AuthorEngelen, Klaus C.

When Vladimir Putin twice in two days addressed his citizens about his intended offensive actions in Ukraine, for Germans the horrible writing was on the wall.

In the early hours of February 24, 2022, when the Russian president announced a "special military operation" against Ukraine, he in effect launched the biggest attack in Europe by one state against another since Germany's Adolf Hitler sent his troops into Poland in 1939, triggering World War II.

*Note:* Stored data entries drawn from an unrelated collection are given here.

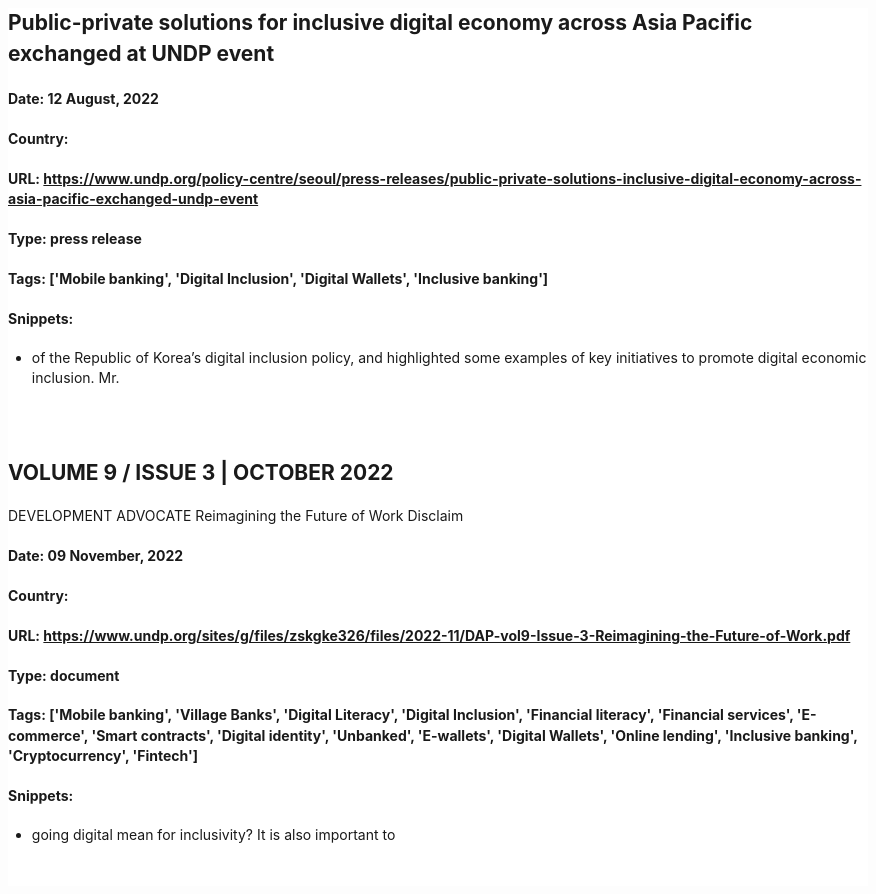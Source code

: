 
## Public-private solutions for inclusive digital economy across Asia Pacific exchanged at UNDP event

#### Date: 12 August, 2022

#### Country: 

#### URL: <a href="https://www.undp.org/policy-centre/seoul/press-releases/public-private-solutions-inclusive-digital-economy-across-asia-pacific-exchanged-undp-event" target="_blank">https://www.undp.org/policy-centre/seoul/press-releases/public-private-solutions-inclusive-digital-economy-across-asia-pacific-exchanged-undp-event</a>

#### Type: press release

#### Tags: ['Mobile banking', 'Digital Inclusion', 'Digital Wallets', 'Inclusive banking']

#### Snippets:
- of the Republic of Korea’s digital inclusion policy, and highlighted some examples of key initiatives to promote digital economic inclusion. Mr.
<br/><br/><br/>


## VOLUME 9 / ISSUE 3 | OCTOBER 2022
DEVELOPMENT ADVOCATE
Reimagining the Future of Work
Disclaim

#### Date: 09 November, 2022

#### Country: 

#### URL: <a href="https://www.undp.org/sites/g/files/zskgke326/files/2022-11/DAP-vol9-Issue-3-Reimagining-the-Future-of-Work.pdf" target="_blank">https://www.undp.org/sites/g/files/zskgke326/files/2022-11/DAP-vol9-Issue-3-Reimagining-the-Future-of-Work.pdf</a>

#### Type: document

#### Tags: ['Mobile banking', 'Village Banks', 'Digital Literacy', 'Digital Inclusion', 'Financial literacy', 'Financial services', 'E-commerce', 'Smart contracts', 'Digital identity', 'Unbanked', 'E-wallets', 'Digital Wallets', 'Online lending', 'Inclusive banking', 'Cryptocurrency', 'Fintech']

#### Snippets:
- going digital mean for inclusivity? It is also important to
<br/><br/><br/>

The first German government reaction on that fateful morning came from Foreign Affairs Minister Annalena Baerbock, declaring on Twitter: "We woke up in a different world today." She warned that Putin "will pay a high price for his invasion of the Ukraine." Baerbock had delivered the same warning to Moscow on January 18, 2022, when she met with Russian Foreign Minister Sergey Lavrov.

German Chancellor Olaf Scholz reacted on Twitter more coolly. "The situation is serious. The peace in Europe is built on not changing borders. We must return to these principles: State sovereignty is respected. Borders will not be moved."

Representing Russia's most important trading partner, Scholz flew to Moscow on February 15 to meet with Putin in a high-stakes last-ditch effort to avoid war. He was able to talk with Putin for three hours, but returned without hopeful signs of avoiding the coming tragedy.

So far, there has been total silence from former chancellor Angela Merkel regarding Putin's war against Ukraine. For sixteen years, Merkel led four coalition governments under which Germany's energy dependence on Russia was allowed to grow to extreme levels, and Putin's military buildup and aggressions beyond Russia's borders were ignored. This happened, of course, with the help of Merkel's Bavarian sister party, the Christian Social Union, and her coalition partners, especially the Social Democrats and to a lesser extent the Liberals. But Annegret Kramp-Karrenbauer, who led Merkel's CDU and served as Minister of Defense from 2019 to 2021, vented her anger and frustration in a tweet with remarkable openness: "I'm so angry at ourselves for our historical failure. After Georgia, Crimea, and Donbas, we have not prepared anything that would have really deterred Putin."

A [euro]100 BILLION DEFENSE FUND

Three days after Putin's war against Ukraine started, Scholz, in a special session of the Bundestag, proclaimed a Zeitenwende, in the sense of a historic shift. The Russian invasion of Ukraine shattered many fundamental convictions of German politics, including "change through trade" (Wandel durch Handel), which had prevailed for decades. In a dramatic about-face, Scholz pledged massive increases in financial resources to be used for modernizing the German military. As chancellor of the "traffic light" coalition of Social Democrats, Greens, and Liberals, he vowed to commit [euro]100 billion to new defense funding and exceed a NATO-wide annual spending goal of 2 percent of GDP. These moves to rebuild the country's armed forces would require an "unprecedented joint effort" and would help establish Germany as a reliable and capable partner with an appropriate role in the NATO alliance.

This means that under Scholz, who served as finance minister in the last Merkel administration, Berlin's current yearly military spending of about [euro]50 billion, or around 1.5 percent of GDP, would increase. "It would be more than 2 percent," assured Scholz.